La risposta? “E' un bisogno presente nell'uomo da sempre, in alcuni momenti è stato accantonato, ma oggi sta tornando, complice probabilmente questo mondo, che va in tutt'altra direzione. Si sente la necessità di riscoprire la dimensione umana, la spiritualità, la conoscenza di sé, che ci permette poi di stare in relazione con gli altri”.
Nel prologo dichiarate che ideare questo spettacolo è stato tutt'altro
che facile. “Il rischio di cadere nel già detto, nel banale, c'è sempre.
Tanto più con un personaggio come Gesù. A toglierci di impaccio è stato
il fatto di portare sul palcoscenico la nostra autenticità”.
L'autenticità di una coppia di attori che è coppia anche nella vita. E
l'autenticità di chi non è credente, ma, come tutti, è in ricerca. “Il
senso della vita, l'angoscia della morte sono questioni profonde, che
riguardano tutti. E Gesù, soprattutto per il nostro Paese, non è solo
religione, è anche un fatto culturale, da cui non si può prescindere.
Abbiamo voluto raccontare senza prese di posizione costituite, senza
voler criticare la religione cattolica nei suoi aspetti più dogmatici,
con libertà, ma anche con grande onestà intellettuale”.
Interessante la scelta delle musiche, da “Quando cammino su queste
dannate nuvole” di Vasco Rossi, all'Ave Maria di Andrea Bocelli, fino a
un pezzo rock, che scatena i due protagonisti. Poi le parole “molto
umane” di Valeria: “Voglio un Dio comprensivo e misericordioso, un Dio
che è solo amore e amando sempre, sempre perdona (…). Non voglio un Dio
che si erge a giudice universale, un Dio iroso e rabbioso, un Dio
guerriero cattivo e imprevedibile, voglio il paradiso, paradiso per
tutti”.
“Entriamo all'Olimpico con grande rispetto”: aveva detto Castellani.
Ecco allora l'omaggio finale alla grandezza, ma anche alla delicatezza
del teatro cinquecentesco: “Dovevamo fare un'ultima scena, ma Palladio
ci è apparso in sogno e ce l'ha sconsigliato, così abbiamo deciso di
raccontarvela. Immaginate che torni il bambino che ha aperto lo
spettacolo, che dall'alto scendano due corde elastiche e vengano fissate
alla sua vita. Lui inizia a saltare, sempre più in alto, a volare, a
ridere, a irraggiare luce. Vogliamo che vi portiate a casa questa
immagine di spensieratezza”.
La luce scema. It's wonderful di Paolo
Conte mette la parola fine. Il pubblico se ne va, portando con sé le
rassicurazioni di mamma Valeria al figlioletto: “Tutto si sistemerà,
saremo di nuovo tutti insieme un giorno. Per una vita vera. Al di là
delle nuvole”.
DOVE & QUANDO
Lo spettacolo ha debuttato l'11 e 12 ottobre al Vie Festival di Modena.

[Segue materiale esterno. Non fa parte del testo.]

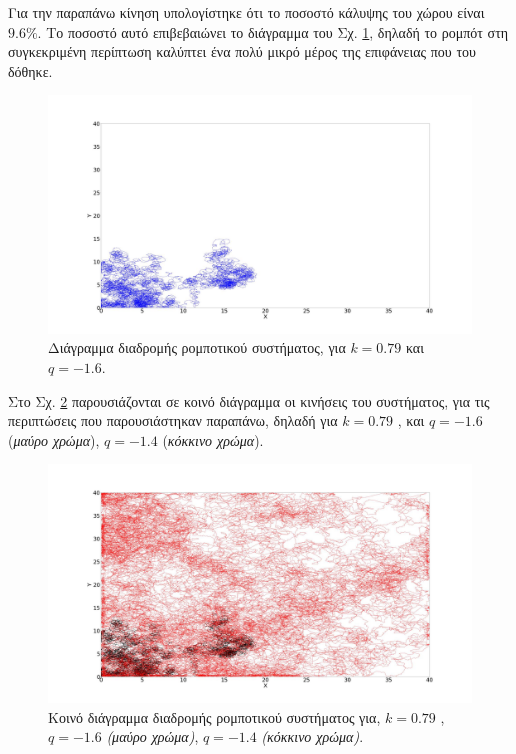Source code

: Για την παραπάνω κίνηση υπολογίστηκε ότι το ποσοστό κάλυψης του χώρου είναι
$9.6 \% $. Το ποσοστό αυτό επιβεβαιώνει το διάγραμμα του Σχ.  \ref{f:g73}, δηλαδή το ρομπότ στη συγκεκριμένη περίπτωση καλύπτει ένα πολύ μικρό μέρος της επιφάνειας που του δόθηκε.

\begin{figure}[ht]
	\centering
	\includegraphics[width=1\linewidth]{LateX images/log/q/g3-1.6}
	\caption{Διάγραμμα διαδρομής ρομποτικού συστήματος, για $k = 0.79$ και $q = -1.6$.}
	\label{f:g73}	
\end{figure}


Στο Σχ. \ref{f:g74} παρουσιάζονται σε κοινό διάγραμμα οι κινήσεις του συστήματος, για τις
περιπτώσεις που παρουσιάστηκαν παραπάνω, δηλαδή για $k=0.79$ , και $q = -1.6$ (\emph{μαύρο χρώμα}), $q = -1.4$  (\emph{κόκκινο χρώμα}).

\begin{figure}[ht]
	\centering
	\includegraphics[width=1\linewidth]{LateX images/log/q/g3}
	\caption{Κοινό διάγραμμα διαδρομής ρομποτικού συστήματος για, $k = 0.79$ , $q = -1.6$ \emph{(μαύρο χρώμα)}, $q = -1.4$  \emph{(κόκκινο χρώμα)}.}
	\label{f:g74}	
\end{figure}

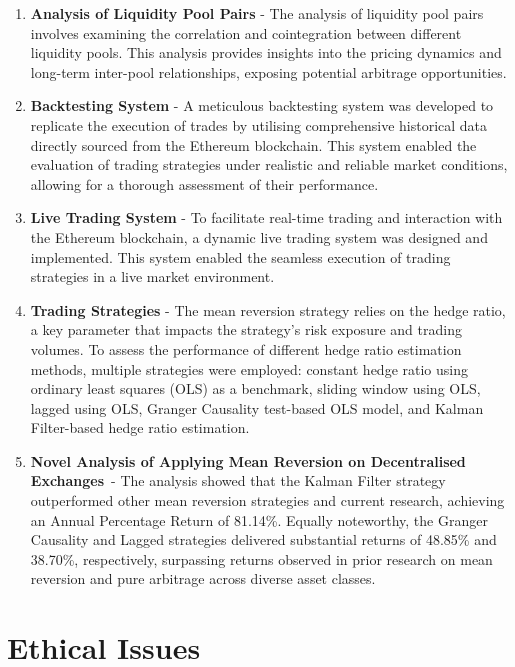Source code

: \begin{enumerate}[wide, labelwidth=!, labelindent=2ex]
    \itemsep-0.1em
    \item \textbf{Analysis of Liquidity Pool Pairs} - The analysis of liquidity pool pairs involves examining the correlation and cointegration between different liquidity pools. This analysis provides insights into the pricing dynamics and long-term inter-pool relationships, exposing potential arbitrage opportunities. 
    \item \textbf{Backtesting System} - A meticulous backtesting system was developed to replicate the execution of trades by utilising comprehensive historical data directly sourced from the Ethereum blockchain. This system enabled the evaluation of trading strategies under realistic and reliable market conditions, allowing for a thorough assessment of their performance.
    \item \textbf{Live Trading System} - To facilitate real-time trading and interaction with the Ethereum blockchain, a dynamic live trading system was designed and implemented. This system enabled the seamless execution of trading strategies in a live market environment.
    \item \textbf{Trading Strategies} - The mean reversion strategy relies on the hedge ratio, a key parameter that impacts the strategy's risk exposure and trading volumes. To assess the performance of different hedge ratio estimation methods, multiple strategies were employed: constant hedge ratio using ordinary least squares (OLS) as a benchmark, sliding window using OLS, lagged using OLS, Granger Causality test-based OLS model, and Kalman Filter-based hedge ratio estimation.
    \item \textbf{Novel Analysis of Applying Mean Reversion on Decentralised Exchanges}~- The analysis showed that the Kalman Filter strategy outperformed other mean reversion strategies and current research, achieving an Annual Percentage Return of 81.14\%. Equally noteworthy, the Granger Causality and Lagged strategies delivered substantial returns of 48.85\% and 38.70\%, respectively, surpassing returns observed in prior research on mean reversion and pure arbitrage across diverse asset classes.
\end{enumerate}

\section{Ethical Issues}

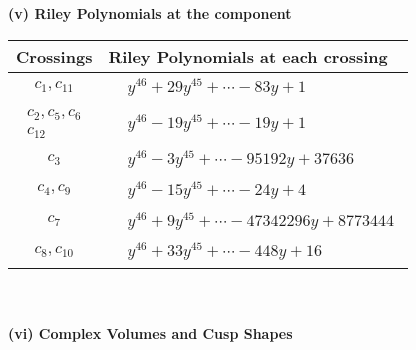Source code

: \documentclass[1p]{elsarticle_modified}
\theoremstyle{definition}
\begin{document}
\newpage\renewcommand{\arraystretch}{1}
\flushleft \textbf{(v) Riley Polynomials at the component}\newline \\
\begin{tabular}{m{50pt}|m{274pt}}
Crossings & \hspace{64pt}Riley Polynomials at each crossing \\
\hline $$\begin{aligned}c_{1},c_{11}\end{aligned}$$&$\begin{aligned}
&y^{46}+29 y^{45}+\cdots-83 y+1
\end{aligned}$\\
\hline $$\begin{aligned}c_{2},c_{5},c_{6}\\c_{12}\end{aligned}$$&$\begin{aligned}
&y^{46}-19 y^{45}+\cdots-19 y+1
\end{aligned}$\\
\hline $$\begin{aligned}c_{3}\end{aligned}$$&$\begin{aligned}
&y^{46}-3 y^{45}+\cdots-95192 y+37636
\end{aligned}$\\
\hline $$\begin{aligned}c_{4},c_{9}\end{aligned}$$&$\begin{aligned}
&y^{46}-15 y^{45}+\cdots-24 y+4
\end{aligned}$\\
\hline $$\begin{aligned}c_{7}\end{aligned}$$&$\begin{aligned}
&y^{46}+9 y^{45}+\cdots-47342296 y+8773444
\end{aligned}$\\
\hline $$\begin{aligned}c_{8},c_{10}\end{aligned}$$&$\begin{aligned}
&y^{46}+33 y^{45}+\cdots-448 y+16
\end{aligned}$\\
\hline
\end{tabular}\\~\\
\newpage\flushleft \textbf{(vi) Complex Volumes and Cusp Shapes}
\end{document}
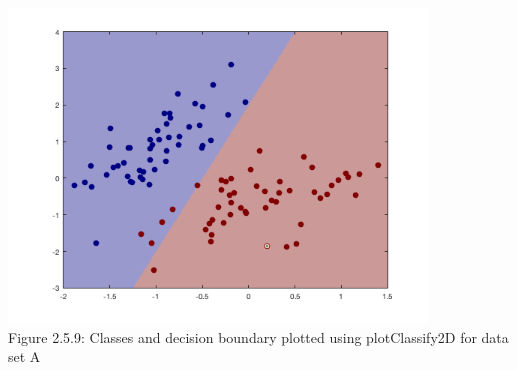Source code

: \documentclass[]{scrreprt}   %
\begin{document}
\begin{center}
		\includegraphics[width=30em,keepaspectratio]{p5figure9.png}\\
	{Figure 2.5.9: Classes and decision boundary plotted using plotClassify2D for data set A}
	

\end{center}
\end{document}
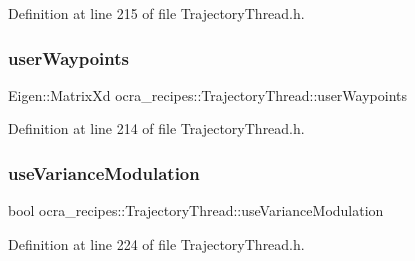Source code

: Definition at line 215 of file Trajectory\+Thread.\+h.

\hypertarget{classocra__recipes_1_1TrajectoryThread_a54a762b3cdd7330322b39f288deda6a9}{}\label{classocra__recipes_1_1TrajectoryThread_a54a762b3cdd7330322b39f288deda6a9} 
\subsubsection{\texorpdfstring{user\+Waypoints}{userWaypoints}}
{\footnotesize\ttfamily Eigen\+::\+Matrix\+Xd ocra\+\_\+recipes\+::\+Trajectory\+Thread\+::user\+Waypoints\hspace{0.3cm}{\ttfamily [protected]}}



Definition at line 214 of file Trajectory\+Thread.\+h.

\hypertarget{classocra__recipes_1_1TrajectoryThread_a963041d784e1078db6a3095a0438a129}{}\label{classocra__recipes_1_1TrajectoryThread_a963041d784e1078db6a3095a0438a129} 
\subsubsection{\texorpdfstring{use\+Variance\+Modulation}{useVarianceModulation}}
{\footnotesize\ttfamily bool ocra\+\_\+recipes\+::\+Trajectory\+Thread\+::use\+Variance\+Modulation\hspace{0.3cm}{\ttfamily [protected]}}



Definition at line 224 of file Trajectory\+Thread.\+h.

\hypertarget{classocra__recipes_1_1TrajectoryThread_a63dbf38d082f3ebcebaee867dba2a8ee}{}\label{classocra__recipes_1_1TrajectoryThread_a63dbf38d082f3ebcebaee867dba2a8ee} 
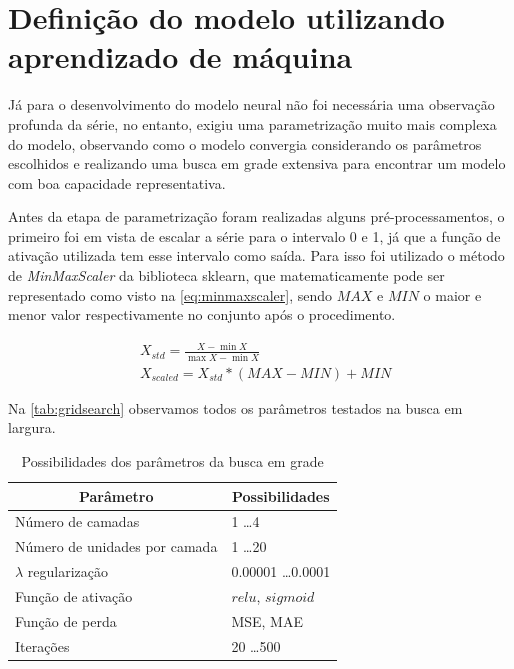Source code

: \documentclass[
    12pt,
    oneside,
    a4paper,
    english,
    brazil
]{abntex2}
\begin{document}
\section{Definição do modelo utilizando aprendizado de máquina}

Já para  o desenvolvimento do modelo  neural não foi necessária  uma observação
profunda da  série, no entanto,  exigiu uma parametrização muito  mais complexa
do  modelo,  observando como  o  modelo  convergia considerando  os  parâmetros
escolhidos e realizando  uma busca em grade extensiva para  encontrar um modelo
com boa capacidade representativa.

Antes da etapa de parametrização  foram realizadas alguns pré-processamentos, o
primeiro foi  em vista  de escalar a  série para o  intervalo 0  e 1, já  que a
função  de  ativação  utilizada  tem  esse  intervalo  como  saída.  Para  isso
foi  utilizado o  método de  \textit{MinMaxScaler} da  biblioteca sklearn,  que
matematicamente pode ser representado  como visto na \autoref{eq:minmaxscaler},
sendo $MAX$ e  $MIN$ o maior e  menor valor respectivamente no  conjunto após o
procedimento.

\begin{equation}
    \begin{split}\label{eq:minmaxscaler}
        &X_{std} = \frac{X - \min X}{\max X-\min X}\\
        &X_{scaled} = X_{std} * (MAX-MIN)+MIN
    \end{split}
\end{equation}

Na \autoref{tab:gridsearch} observamos todos os parâmetros testados na busca em
largura.

\begin{table}[ht]
\centering
\caption{Possibilidades dos parâmetros da busca em grade}\label{tab:gridsearch}
\begin{tabular}{l l}
\multicolumn{1}{c}{Parâmetro}        & \multicolumn{1}{c}{Possibilidades}  \\
    \toprule
    Número de camadas                & 1 \ldots 4                          \\
    Número de unidades por camada    & 1 \ldots 20                         \\
    $\lambda$ regularização          & 0.00001 \ldots 0.0001               \\
    Função de ativação               & $relu$, $sigmoid$                   \\
    Função de perda                  & MSE, MAE                            \\
    Iterações                        & 20 \ldots 500
\end{tabular}
\end{table}
\end{document}
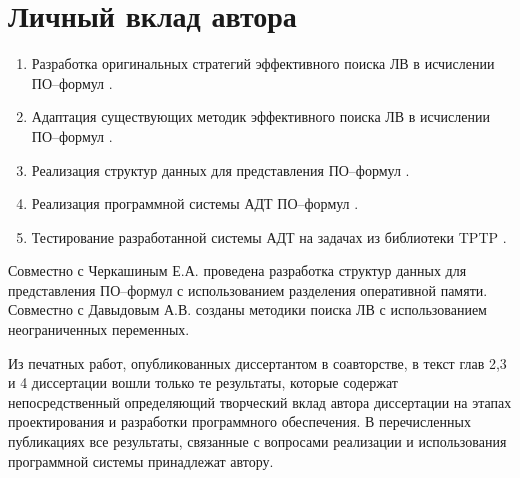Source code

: \section*{Личный вклад автора}
\begin{enumerate}
\item Разработка оригинальных стратегий эффективного поиска ЛВ в исчислении ПО--формул \cite{mais, burvestm, viner, QUANT4, mipro}.
\item Адаптация существующих методик эффективного поиска ЛВ в исчислении ПО--формул \cite{mais, parallel, viner, mipro}.
\item Реализация структур данных для представления ПО--формул \cite{mais, viner, mipro, QUANT4}.
\item Реализация программной системы АДТ ПО--формул \cite{parallel, burvest, viner, mipro, QUANT4}.
\item Тестирование разработанной системы АДТ на задачах из библиотеки TPTP \cite{parallel, viner, mipro}.
\end{enumerate}

Совместно с Черкашиным Е.А. проведена разработка структур данных для представления ПО--формул с использованием разделения оперативной памяти. Совместно с Давыдовым А.В. созданы методики поиска ЛВ с использованием неограниченных переменных.

Из печатных работ, опубликованных диссертантом в соавторстве, в текст глав 2,3 и 4 диссертации вошли только те результаты, которые содержат непосредственный определяющий творческий вклад автора диссертации на этапах проектирования и разработки программного обеспечения. В перечисленных публикациях все результаты, связанные с вопросами реализации и использования программной системы принадлежат автору.






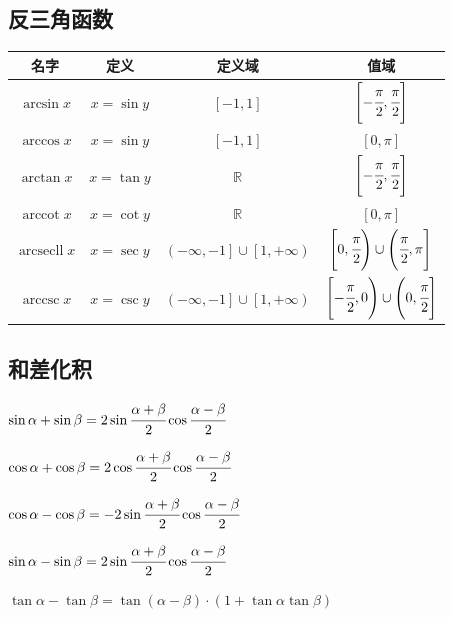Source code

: \documentclass[UTF8,12pt]{ctexbook}
\newcommand{\mediumBigCase}[1]{\left[#1\right]}
\DeclareMathOperator{\arccot}{arccot}
\DeclareMathOperator{\arcsec}{arcsecll}
\DeclareMathOperator{\arccsc}{arccsc}
\DeclareMathOperator{\mathRealNumberCollection}{\mathbb{R}}
\begin{document}
{{\subsection{反三角函数}{
  \begin{tabular}{|c|c|c|c|}
    \hline
    名字        & 定义         & 定义域                                                & 值域                                                                 \\
    \hline
    $\arcsin x$ & $x = \sin y$ & $\mediumBigCase{-1,1}$                                & $\mediumBigCase{-\cfrac{\pi}{2},\cfrac{\pi}{2}}$                     \\
    \hline
    $\arccos x$ & $x = \sin y$ & $\mediumBigCase{-1,1}$                                & $\mediumBigCase{0,\pi}$                                              \\
    \hline
    $\arctan x$ & $x = \tan y$ & $\mathRealNumberCollection$                           & $\mediumBigCase{-\cfrac{\pi}{2},\cfrac{\pi}{2}}$                     \\
    \hline
    $\arccot x$ & $x = \cot y$ & $\mathRealNumberCollection$                           & $\mediumBigCase{0,\pi}$                                              \\
    \hline
    $\arcsec x$ & $x = \sec y$ & $\left(-\infty,-1\right] \cup \left[1,+\infty\right)$ & $\left[0,\cfrac{\pi}{2}\right) \cup \left(\cfrac{\pi}{2},\pi\right]$ \\
    \hline
    $\arccsc x$ & $x = \csc y$ & $\left(-\infty,-1\right] \cup \left[1,+\infty\right)$ & $\left[-\cfrac{\pi}{2},0\right) \cup \left(0,\cfrac{\pi}{2}\right]$  \\
    \hline
  \end{tabular}
}%

\subsection{和差化积}{
  $\sin{\alpha}+\sin{\beta} = 2\sin{\cfrac{\alpha + \beta}{2}}\cos{\cfrac{\alpha - \beta}{2}}$

  $\cos{\alpha}+\cos{\beta} = 2\cos{\cfrac{\alpha + \beta}{2}\cos{\cfrac{\alpha-\beta}{2}}}$

  $\cos{\alpha}-\cos{\beta} = -2\sin{\cfrac{\alpha + \beta}{2}}\cos{\cfrac{\alpha - \beta}{2}}$

  $\sin{\alpha}-\sin{\beta} = 2\sin{\cfrac{\alpha + \beta}{2}}\cos{\cfrac{\alpha - \beta}{2}}$

  $\tan\alpha - \tan\beta = \tan(\alpha - \beta) \cdot (1 + \tan\alpha\tan\beta)$
}%

}}
\end{document}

E' una produzione Babilonia Teatri, in coproduzione con La Nef/Fabrique
des Cultures Actuelles Saint-Dié-des-Vosges (France) e MESS
International Theater Festival Sarajevo, in collaborazione con Emilia
Romagna Teatro Fondazione.
Babilonia Teatri, fondata nel 2005 e
considerata una delle compagnie più innovative del panorama teatrale
contemporaneo, si è imposta sulla scena italiana per il suo sguardo
irriverente e divergente su alcune questioni brucianti del nostro tempo,
fra cui il razzismo, la pornografia dell'informazione, la smania di
successo, la violenza, la desertificazione culturale.
Prossima tappa per Jesus: 29 ottobre al Teatro Cavallerizza di Reggio
Emilia, nell'ambito di “Festival aperto”.